[Saved data entries]

= = = = = = =

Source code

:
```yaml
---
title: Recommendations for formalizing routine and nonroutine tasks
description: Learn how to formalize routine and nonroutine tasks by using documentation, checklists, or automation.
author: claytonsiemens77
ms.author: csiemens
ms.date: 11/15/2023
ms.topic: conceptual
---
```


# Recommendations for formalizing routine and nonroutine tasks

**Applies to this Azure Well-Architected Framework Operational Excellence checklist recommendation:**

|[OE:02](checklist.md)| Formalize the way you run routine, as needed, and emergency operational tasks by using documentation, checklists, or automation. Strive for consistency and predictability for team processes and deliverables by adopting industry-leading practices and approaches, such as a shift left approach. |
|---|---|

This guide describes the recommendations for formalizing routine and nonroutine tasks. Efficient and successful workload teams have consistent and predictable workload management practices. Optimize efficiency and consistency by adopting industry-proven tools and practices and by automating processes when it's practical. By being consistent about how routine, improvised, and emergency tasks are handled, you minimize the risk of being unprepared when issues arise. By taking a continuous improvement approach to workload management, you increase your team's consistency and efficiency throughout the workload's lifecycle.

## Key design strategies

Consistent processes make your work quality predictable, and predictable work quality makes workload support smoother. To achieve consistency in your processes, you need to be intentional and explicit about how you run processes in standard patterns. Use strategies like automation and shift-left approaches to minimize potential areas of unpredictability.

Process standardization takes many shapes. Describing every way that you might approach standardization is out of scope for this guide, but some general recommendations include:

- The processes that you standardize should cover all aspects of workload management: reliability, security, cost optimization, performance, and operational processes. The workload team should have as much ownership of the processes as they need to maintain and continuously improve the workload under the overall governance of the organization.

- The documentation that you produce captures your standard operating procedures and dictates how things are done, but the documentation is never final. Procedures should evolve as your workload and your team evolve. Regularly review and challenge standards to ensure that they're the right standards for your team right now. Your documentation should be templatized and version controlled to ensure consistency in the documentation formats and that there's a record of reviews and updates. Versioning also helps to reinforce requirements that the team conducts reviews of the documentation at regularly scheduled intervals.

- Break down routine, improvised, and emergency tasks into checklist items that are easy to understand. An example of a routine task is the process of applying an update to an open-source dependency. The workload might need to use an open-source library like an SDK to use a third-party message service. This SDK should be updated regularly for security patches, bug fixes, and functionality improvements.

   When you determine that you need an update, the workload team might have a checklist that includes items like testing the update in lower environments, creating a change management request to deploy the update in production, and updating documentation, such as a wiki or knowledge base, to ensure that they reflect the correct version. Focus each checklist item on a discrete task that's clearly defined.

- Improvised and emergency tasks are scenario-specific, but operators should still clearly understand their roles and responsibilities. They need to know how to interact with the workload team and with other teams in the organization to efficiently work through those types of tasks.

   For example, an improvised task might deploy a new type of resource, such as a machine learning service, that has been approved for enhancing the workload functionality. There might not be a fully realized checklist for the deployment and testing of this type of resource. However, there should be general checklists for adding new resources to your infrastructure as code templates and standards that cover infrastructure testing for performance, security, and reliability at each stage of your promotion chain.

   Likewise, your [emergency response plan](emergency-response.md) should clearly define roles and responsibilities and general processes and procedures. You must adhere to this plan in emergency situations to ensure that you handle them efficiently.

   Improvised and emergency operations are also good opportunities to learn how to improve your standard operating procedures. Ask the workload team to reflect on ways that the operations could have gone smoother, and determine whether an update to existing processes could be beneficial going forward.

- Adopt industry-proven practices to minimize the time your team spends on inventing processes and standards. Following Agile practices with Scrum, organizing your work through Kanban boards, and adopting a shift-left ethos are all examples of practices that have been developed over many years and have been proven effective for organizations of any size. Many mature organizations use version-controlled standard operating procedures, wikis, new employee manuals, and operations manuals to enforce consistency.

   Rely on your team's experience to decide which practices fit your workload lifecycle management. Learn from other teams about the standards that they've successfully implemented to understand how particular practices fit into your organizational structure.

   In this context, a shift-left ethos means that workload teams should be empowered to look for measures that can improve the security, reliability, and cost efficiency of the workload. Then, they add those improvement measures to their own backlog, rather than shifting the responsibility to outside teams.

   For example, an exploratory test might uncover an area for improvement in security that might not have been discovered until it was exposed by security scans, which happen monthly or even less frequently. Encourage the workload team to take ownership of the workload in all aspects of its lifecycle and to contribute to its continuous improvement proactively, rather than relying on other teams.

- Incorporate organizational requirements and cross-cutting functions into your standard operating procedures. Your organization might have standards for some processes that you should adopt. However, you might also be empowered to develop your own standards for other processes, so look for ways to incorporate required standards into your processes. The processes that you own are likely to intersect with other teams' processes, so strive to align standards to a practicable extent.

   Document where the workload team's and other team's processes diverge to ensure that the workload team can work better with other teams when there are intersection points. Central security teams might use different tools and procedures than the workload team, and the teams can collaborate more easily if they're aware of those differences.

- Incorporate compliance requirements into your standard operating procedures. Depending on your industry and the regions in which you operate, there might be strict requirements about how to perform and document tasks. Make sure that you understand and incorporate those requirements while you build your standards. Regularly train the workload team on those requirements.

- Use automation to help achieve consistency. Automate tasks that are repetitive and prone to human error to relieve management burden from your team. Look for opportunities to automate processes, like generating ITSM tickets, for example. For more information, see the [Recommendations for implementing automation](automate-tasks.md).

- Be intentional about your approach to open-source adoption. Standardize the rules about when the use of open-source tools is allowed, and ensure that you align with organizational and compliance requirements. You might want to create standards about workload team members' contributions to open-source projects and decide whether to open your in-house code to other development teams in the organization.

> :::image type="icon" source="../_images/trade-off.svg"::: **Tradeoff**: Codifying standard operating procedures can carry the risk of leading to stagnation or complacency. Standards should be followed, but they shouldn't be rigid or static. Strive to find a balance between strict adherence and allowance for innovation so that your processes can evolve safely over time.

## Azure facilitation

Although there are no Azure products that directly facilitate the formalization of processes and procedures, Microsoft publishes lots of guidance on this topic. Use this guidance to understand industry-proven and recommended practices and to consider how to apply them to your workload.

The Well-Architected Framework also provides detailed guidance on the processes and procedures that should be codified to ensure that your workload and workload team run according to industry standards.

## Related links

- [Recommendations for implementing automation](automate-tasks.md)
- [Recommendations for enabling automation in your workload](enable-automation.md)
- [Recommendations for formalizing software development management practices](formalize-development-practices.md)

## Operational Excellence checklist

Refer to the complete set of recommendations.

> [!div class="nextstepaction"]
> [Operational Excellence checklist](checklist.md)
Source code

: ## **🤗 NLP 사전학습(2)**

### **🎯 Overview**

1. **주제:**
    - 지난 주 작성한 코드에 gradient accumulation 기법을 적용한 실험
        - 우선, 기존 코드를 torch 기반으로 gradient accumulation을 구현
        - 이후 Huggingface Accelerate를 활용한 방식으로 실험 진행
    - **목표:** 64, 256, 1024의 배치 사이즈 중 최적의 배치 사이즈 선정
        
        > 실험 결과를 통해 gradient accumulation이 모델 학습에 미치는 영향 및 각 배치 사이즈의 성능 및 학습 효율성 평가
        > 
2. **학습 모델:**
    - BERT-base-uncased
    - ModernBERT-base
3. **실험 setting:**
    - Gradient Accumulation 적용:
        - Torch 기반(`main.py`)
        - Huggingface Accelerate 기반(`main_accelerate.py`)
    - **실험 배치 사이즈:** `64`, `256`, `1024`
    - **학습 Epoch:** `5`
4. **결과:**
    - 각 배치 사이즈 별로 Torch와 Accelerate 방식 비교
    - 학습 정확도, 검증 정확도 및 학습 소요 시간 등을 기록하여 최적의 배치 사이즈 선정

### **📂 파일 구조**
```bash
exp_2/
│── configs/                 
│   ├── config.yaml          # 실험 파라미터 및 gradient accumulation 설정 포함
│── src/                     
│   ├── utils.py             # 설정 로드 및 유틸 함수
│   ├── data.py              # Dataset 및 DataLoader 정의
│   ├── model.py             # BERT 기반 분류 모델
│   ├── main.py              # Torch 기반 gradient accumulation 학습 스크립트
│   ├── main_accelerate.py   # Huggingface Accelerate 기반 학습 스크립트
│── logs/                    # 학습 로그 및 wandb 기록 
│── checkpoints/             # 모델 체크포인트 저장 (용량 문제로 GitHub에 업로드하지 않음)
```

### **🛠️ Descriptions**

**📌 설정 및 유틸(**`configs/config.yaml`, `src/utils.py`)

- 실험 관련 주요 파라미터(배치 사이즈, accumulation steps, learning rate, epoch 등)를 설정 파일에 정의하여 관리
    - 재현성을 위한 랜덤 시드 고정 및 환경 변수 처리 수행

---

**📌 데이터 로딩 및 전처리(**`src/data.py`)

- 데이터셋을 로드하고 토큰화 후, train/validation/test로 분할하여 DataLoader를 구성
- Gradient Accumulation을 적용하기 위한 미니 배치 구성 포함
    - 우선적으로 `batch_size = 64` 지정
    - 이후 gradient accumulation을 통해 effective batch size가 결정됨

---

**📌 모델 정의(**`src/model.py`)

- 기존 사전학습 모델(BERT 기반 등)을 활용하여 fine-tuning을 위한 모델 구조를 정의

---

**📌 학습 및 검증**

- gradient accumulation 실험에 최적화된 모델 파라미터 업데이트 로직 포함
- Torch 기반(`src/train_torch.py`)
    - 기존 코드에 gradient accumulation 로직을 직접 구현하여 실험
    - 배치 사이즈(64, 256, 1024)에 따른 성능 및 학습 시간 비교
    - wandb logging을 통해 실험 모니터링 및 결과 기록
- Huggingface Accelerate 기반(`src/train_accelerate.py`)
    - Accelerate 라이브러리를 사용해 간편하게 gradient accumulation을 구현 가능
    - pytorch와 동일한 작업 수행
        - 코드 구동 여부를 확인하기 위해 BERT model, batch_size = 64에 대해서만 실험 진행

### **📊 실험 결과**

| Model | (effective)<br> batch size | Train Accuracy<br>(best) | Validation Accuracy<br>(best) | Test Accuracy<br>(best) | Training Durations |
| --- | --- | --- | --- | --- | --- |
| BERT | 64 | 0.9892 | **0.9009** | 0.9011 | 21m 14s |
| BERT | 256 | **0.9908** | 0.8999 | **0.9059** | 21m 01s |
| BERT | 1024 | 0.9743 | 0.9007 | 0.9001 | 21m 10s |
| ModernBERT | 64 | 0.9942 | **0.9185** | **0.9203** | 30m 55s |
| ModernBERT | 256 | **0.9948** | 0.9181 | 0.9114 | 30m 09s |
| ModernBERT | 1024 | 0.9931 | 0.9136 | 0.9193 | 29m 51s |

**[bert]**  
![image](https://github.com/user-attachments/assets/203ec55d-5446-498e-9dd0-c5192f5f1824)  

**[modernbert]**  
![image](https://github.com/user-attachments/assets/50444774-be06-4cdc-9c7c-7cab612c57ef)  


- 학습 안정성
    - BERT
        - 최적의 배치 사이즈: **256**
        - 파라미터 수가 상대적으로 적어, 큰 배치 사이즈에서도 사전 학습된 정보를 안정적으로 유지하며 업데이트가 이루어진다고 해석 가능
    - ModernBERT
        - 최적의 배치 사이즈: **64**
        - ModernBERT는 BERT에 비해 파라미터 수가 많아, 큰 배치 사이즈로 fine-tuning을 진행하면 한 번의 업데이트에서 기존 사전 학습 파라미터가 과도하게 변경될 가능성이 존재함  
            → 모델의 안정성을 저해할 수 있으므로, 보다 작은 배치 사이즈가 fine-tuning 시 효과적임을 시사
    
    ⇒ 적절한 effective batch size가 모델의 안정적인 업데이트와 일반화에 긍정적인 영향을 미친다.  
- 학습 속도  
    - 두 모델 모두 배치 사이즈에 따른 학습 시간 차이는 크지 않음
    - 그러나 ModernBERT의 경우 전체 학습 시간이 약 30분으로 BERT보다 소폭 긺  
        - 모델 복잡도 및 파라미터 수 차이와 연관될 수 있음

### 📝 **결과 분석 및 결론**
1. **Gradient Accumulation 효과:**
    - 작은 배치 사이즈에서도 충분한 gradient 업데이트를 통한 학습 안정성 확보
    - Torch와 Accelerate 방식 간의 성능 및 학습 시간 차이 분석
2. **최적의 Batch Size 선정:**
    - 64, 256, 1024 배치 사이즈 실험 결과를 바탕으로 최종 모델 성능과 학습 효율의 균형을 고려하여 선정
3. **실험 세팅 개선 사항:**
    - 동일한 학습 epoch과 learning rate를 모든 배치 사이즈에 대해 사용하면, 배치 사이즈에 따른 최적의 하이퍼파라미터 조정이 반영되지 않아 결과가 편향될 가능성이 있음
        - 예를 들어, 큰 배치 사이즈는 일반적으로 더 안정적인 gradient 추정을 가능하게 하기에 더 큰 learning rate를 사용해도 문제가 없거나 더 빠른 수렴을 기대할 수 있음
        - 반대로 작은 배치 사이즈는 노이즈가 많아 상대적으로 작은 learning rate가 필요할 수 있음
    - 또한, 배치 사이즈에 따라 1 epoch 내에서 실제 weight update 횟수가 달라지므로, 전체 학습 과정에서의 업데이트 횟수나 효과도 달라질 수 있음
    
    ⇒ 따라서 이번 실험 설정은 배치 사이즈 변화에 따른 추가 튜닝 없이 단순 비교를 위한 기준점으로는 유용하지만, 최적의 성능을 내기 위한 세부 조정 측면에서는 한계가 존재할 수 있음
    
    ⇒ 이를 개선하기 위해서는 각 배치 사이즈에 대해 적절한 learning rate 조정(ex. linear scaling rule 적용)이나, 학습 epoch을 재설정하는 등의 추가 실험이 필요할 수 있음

= = = = = = =

◆ PROBLEM TO WORK ON: Once you reach the line with "### **🎯 Overview**" in the data above, copy it and every line after it exactly, up to and including the line with "- **목표:** 64, 256, 1024의".

◆ THE ANSWER:
### **🎯 Overview**

1. **주제:**
    - 지난 주 작성한 코드에 gradient accumulation 기법을 적용한 실험
        - 우선, 기존 코드를 torch 기반으로 gradient accumulation을 구현
        - 이후 Huggingface Accelerate를 활용한 방식으로 실험 진행
    - **목표:** 64, 256, 1024의 배치 사이즈 중 최적의 배치 사이즈 선정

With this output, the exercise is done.